Your son or daughter wants a guitar for Christmas. You reach for earplugs, clutch your wallet, and hope they change their mind.
If they ask you again in a week, face it – they have guitar fever.
Here are some good guidelines when looking for that perfect first ax:
Never Start Fancy
No one deserves a high-end guitar right off the bat. No one. Even if you can swing $5,000 for a solid-gold ax, don’t do it. The first couple years of a guitarist’s life are experimental, and saddling them with a Les Paul when they discover they’re more a Fender fan will lead to the biggest crime of all: a guitar collecting dust.
Learning on an average-at-best instrument will make your child appreciate an upgrade in a few years. Plus, your child is more likely to be sneered at if he walks into band practice with a fancy instrument. They’ll think he didn’t earn it – and they would be right. You want something less than $500.
Most kids with guitar fever don’t care what they get – they just want a hunk of wood with six strings.
Starting on an acoustic guitar will help develop your child’s finger strength, as acoustic strings are thicker and generally harder to press down. Fingertip callouses, crucial for any guitarist, will develop faster. When they make the leap to an electric guitar, playing will be a breeze.
An acoustic is also quieter, reducing the horrible squalls of noise that a beginning musician will probably produce.
If You Have to Go Electric, Look for Combo Packs
If your child is already wearing leather pants and wants to skip straight to playing guitar with his teeth, you may have no choice but to buy an electric guitar.
Companies such as Squier and Ibanez produce guitar combo packs, which generally throw in a practice amp, strap, strings, picks, and gig bag for a pretty reasonable price. Buying a guitar and amp separately can be expensive, and combo packs take away a lot of the guesswork. No beginner should be sitting in a music shop, endlessly trying this guitar with that amp. Beginners should be playing – nothing else matters.

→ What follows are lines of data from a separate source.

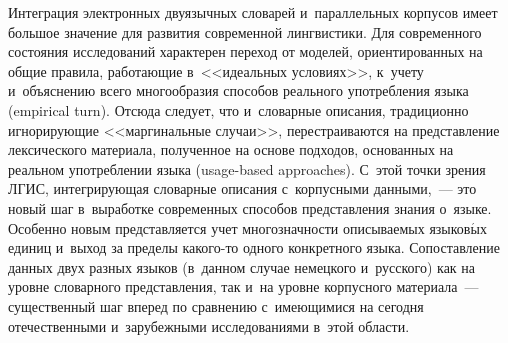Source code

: \begin{multicols}{2}
  Интеграция электронных двуязычных словарей и~параллельных корпусов 
имеет большое значение для развития современной лингвистики. Для 
современного со\-сто\-яния исследований характерен переход от моделей, 
ориентированных на общие правила, ра\-бо\-та\-ющие в~<<идеальных условиях>>, 
к~учету и~объяснению всего многообразия способов реального употреб\-ле\-ния 
языка (empirical turn). Отсюда следует, что и~словарные описания, традиционно 
игнорирующие <<маргинальные случаи>>, перестраиваются на пред\-став\-ле\-ние 
лексического материала, полученное на основе подходов, основанных на 
реальном употреб\-ле\-нии языка (usage-based approaches). С~этой точки зрения 
ЛГИС, ин\-тег\-ри\-ру\-ющая словарные описания с~корпусными данными,~--- это 
новый шаг в~выработке современных способов пред\-став\-ле\-ния знания о~языке. 
Особенно новым представляется учет мно\-го\-знач\-ности опи\-сы\-ва\-емых 
языков$\acute{\mbox{ы}}$х единиц и~выход за пределы ка\-ко\-го-то одного 
конкретного языка. Со\-по\-став\-ле\-ние данных двух разных языков (в~данном 
случае немецкого и~русского) как на уровне словарного пред\-став\-ле\-ния, так и~на 
уровне корпусного материала~--- существенный шаг вперед по срав\-не\-нию 
с~име\-ющи\-ми\-ся на сегодня отечественными и~зарубежными 
исследованиями в~этой об\-ласти.

\vspace*{-7pt}
  
{\small\frenchspacing
 { %
 \begin{thebibliography}{99}
 
 \vspace*{-2pt}
 

\end{thebibliography}}}
\end{multicols}

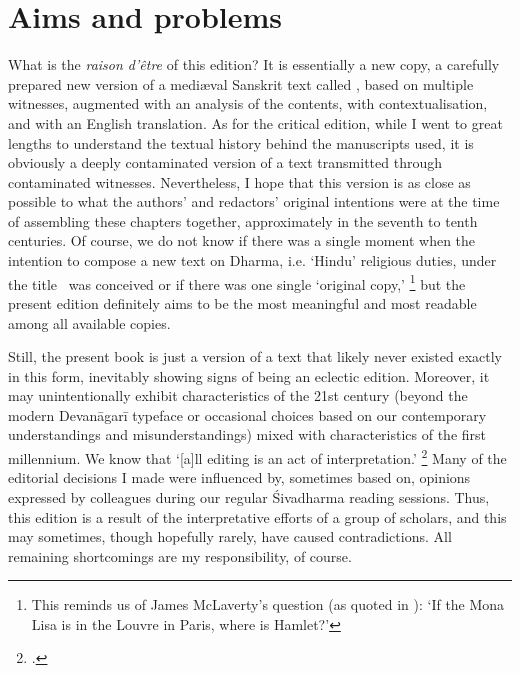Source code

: 

\section{Aims and problems}
\frenchspacing

\noindent
What is the \textit{raison d'\^etre} of this edition? 
It is essentially a new copy, a carefully prepared new version
of a medi\ae val Sanskrit text called \Vss, based on multiple witnesses,
augmented with an analysis of the contents, with
contextualisation, and with an English translation.
As for the critical edition, while I went to great 
lengths to understand the textual history behind 
the manuscripts used, it is obviously a deeply contaminated 
version of a text transmitted through contaminated witnesses.
Nevertheless, I hope that this version is as 
close as possible to what the authors' and redactors'
original intentions were at the time of assembling
these chapters together, approximately in the seventh to tenth centuries.
Of course, we do not know if there was a single moment
when the intention to compose a new text on Dharma,
i.e. `Hindu' religious duties, under the title \Vss\ was
conceived or if there was one single `original copy,'%
		\footnote{This reminds us of James McLaverty's
                  question (as quoted in
   				  ):
                 `If the Mona Lisa is in the Louvre in Paris, 	
                 where is Hamlet?'}
but the present edition definitely aims to be the most meaningful and
most readable among all available copies.

Still, the present book is just a
version of a text that likely never existed exactly 
in this form, inevitably showing
signs of being an eclectic edition. 
Moreover, it may unintentionally exhibit 
characteristics of the 21st century 
(beyond the modern Devanāgarī typeface
or occasional choices based on our contemporary
understandings and misunderstandings) 
mixed with characteristics of the first millennium.
We know that `[a]ll editing is an act of interpretation.'%
		\footnote{.}
Many of the editorial decisions I made were influenced by,
sometimes based on, opinions expressed by colleagues during our
regular Śivadharma reading sessions. Thus, this edition is a result
of the interpretative efforts of a group of scholars, and
this may sometimes, though hopefully rarely, have caused contradictions.
All remaining shortcomings are my responsibility, of course.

(Warning: The square-foot practice amp you pull out of the box might look harmless, but these little beasts can compete with a full drum kit – a fact that your child will happily discover in about 10 seconds.)
The money you save buying from an online retailer doesn’t add up to the incentives you might receive from retailers in your own town. Many stores offer free setups (think of them as guitar tune-ups) for life if you buy a guitar from them. While you’re stopping by to pick out your perfect instrument, ask them about music lessons too. Your ears will thank you.